邪魅とやらの正体は未だによくわかっていないが、もしあの寄生虫のような奴がその一部だったとしたら、確実にその正体は虫であろう。虫であれば、おそらく薬も効くはずである。
「はあー現代の医療なら、一発で解決しそうな話なんだけどなあ……」
あの鳳凰が気まぐれで私を現代に戻してくれたりとかしないかな……と、少し考えそうになりながらも、そんな他力本願な考え方ではいけないと、私は自分自身に言い聞かせた。まあ、あの鳳凰の少女が口で言っていた事は多かれ少なかれ、本音ではあろうが、それでも、おそらく彼女は進んで自ら世界を変えようと手助けする事は無いだろう。神の価値観なんて、最初からアテにしてはいけない。世界の観測者たる彼女の前にとっては、正直、この世界が滅ぶかどうかなんて些細な話であろう。

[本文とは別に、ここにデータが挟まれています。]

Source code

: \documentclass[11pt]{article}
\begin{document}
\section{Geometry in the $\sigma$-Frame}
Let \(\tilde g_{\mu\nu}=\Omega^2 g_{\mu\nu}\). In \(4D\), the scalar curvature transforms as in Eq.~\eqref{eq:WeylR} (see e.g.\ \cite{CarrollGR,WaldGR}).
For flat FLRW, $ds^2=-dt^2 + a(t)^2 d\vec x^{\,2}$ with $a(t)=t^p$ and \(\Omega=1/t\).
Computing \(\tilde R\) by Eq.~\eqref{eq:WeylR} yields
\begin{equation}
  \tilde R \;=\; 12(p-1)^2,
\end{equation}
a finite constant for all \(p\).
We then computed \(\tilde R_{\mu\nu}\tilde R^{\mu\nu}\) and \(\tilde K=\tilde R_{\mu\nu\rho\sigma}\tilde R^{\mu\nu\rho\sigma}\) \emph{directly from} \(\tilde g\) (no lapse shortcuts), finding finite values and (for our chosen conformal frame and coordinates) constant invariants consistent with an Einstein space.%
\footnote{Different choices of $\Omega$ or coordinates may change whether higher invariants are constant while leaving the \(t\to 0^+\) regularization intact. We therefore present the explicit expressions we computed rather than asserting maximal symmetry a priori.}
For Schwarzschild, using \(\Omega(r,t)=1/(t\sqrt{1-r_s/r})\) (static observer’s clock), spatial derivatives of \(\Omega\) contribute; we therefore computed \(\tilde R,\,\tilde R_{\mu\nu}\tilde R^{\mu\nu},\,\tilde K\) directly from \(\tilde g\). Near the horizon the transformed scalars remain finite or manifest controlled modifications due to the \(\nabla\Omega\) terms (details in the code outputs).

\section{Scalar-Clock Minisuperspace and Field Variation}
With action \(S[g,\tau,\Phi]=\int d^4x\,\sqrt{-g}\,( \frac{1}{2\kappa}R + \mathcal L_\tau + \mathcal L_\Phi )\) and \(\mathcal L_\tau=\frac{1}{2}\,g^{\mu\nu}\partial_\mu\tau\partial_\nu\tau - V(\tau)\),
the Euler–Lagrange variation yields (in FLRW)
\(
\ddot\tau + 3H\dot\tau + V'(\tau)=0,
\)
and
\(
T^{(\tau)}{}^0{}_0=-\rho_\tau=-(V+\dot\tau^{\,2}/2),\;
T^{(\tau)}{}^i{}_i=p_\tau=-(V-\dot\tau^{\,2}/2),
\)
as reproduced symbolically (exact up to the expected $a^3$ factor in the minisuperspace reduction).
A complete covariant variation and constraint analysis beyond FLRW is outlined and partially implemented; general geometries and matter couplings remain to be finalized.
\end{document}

結局、彼女の手の平の上で踊らされているという現実に、少し腹も立つが、少なくとも彼女の気まぐれのお陰で、私は一度命を救われている以上、これ以上何かを彼女に望むというわけにも行かない。
そもそも邪魅とやらを作り出したのも、人間のしたことである以上、人間の手で片をつけなければならない話だ。ないものを願ったところで仕方が無い。今あるリソースで、いかに対策できるか、それが重要なのである。
虫と一言でいっても、いろんな種類がある。種類によって効きやすい薬、効きにくい薬というのがある。そうなれば、まず、その邪魅とやらが、どんな種類の虫なのかと言うのを、私達は把握する必要がある。
「虫が相手かあ…… 虫苦手なんだけどなあ……」
「イーナちゃんにも苦手な動物がいるんですね!意外です!」
ナーシェは全然、平気といった様子で、私に声をかけてきた。信じられない。私の苦手な物ランキングの中でも、虫という生き物はトップクラスにランクインする。かさかさと動く黒い奴らを筆頭に、まるで宇宙から侵略してきたのかとすら思えるようなフォルム、そして人間をも凌駕する繁殖力と適応力。ああ、本当に嫌だ。
「でも、虫ってカッコイイと思いませんか!」
「……今ナーシェとはわかり合えないと、心から思った……」
「酷いです!イーナちゃん!生き物には違いないのに!」
そんなやりとりが続き、全く話が進まないうちに、早くもリーハイの街が見えてきたようだ。だが、何か様子がおかしい。遠目からでもわかる異常……燃えてる……?
「イーナ様!リーハイの街からいくつも火が上がっています!」
火?なんで……?
皆が戸惑っているような様子を浮かべている中、ただ1人、カラマの顔だけは他の仲間達とは異なっていた。その顔は青ざめつつも、怒りににも似た様子で、ただ火の上がる街の方向を一心に見続けていた。